To do ▸ In the material below, identify each line bearing the word "blocking". Reproduce those lines.

Records provided ▸
== Segment start ==

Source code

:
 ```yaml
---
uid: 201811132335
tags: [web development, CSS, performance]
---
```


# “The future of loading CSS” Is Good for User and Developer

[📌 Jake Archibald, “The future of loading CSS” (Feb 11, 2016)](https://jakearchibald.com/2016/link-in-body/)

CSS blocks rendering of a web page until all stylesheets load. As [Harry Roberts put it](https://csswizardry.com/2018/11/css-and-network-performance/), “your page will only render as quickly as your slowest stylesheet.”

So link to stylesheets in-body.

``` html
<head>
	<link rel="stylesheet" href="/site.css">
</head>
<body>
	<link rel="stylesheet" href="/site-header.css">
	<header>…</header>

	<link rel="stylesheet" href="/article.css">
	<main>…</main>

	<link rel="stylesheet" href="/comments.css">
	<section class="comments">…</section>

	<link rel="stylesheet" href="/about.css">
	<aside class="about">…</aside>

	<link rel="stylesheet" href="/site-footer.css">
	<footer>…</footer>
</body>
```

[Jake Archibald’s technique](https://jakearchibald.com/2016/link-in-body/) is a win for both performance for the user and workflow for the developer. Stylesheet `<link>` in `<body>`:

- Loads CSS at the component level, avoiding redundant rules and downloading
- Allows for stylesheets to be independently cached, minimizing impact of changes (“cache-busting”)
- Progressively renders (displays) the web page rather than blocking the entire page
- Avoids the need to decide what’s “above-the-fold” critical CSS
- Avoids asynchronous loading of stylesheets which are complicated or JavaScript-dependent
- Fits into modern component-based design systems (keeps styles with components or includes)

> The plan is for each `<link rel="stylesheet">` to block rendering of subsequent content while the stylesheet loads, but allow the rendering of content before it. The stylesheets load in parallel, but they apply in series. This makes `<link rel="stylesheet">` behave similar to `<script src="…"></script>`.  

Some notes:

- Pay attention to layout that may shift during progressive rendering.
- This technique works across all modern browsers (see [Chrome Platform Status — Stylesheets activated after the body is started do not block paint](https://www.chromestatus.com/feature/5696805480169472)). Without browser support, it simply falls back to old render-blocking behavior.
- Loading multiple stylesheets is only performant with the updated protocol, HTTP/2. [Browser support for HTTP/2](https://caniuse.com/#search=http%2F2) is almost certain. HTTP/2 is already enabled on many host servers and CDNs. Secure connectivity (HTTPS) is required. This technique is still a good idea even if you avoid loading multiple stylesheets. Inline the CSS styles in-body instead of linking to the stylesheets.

== Segment end ==

Answer to this exercise ▸
- Progressively renders (displays) the web page rather than blocking the entire page
- This technique works across all modern browsers (see [Chrome Platform Status — Stylesheets activated after the body is started do not block paint](https://www.chromestatus.com/feature/5696805480169472)). Without browser support, it simply falls back to old render-blocking behavior.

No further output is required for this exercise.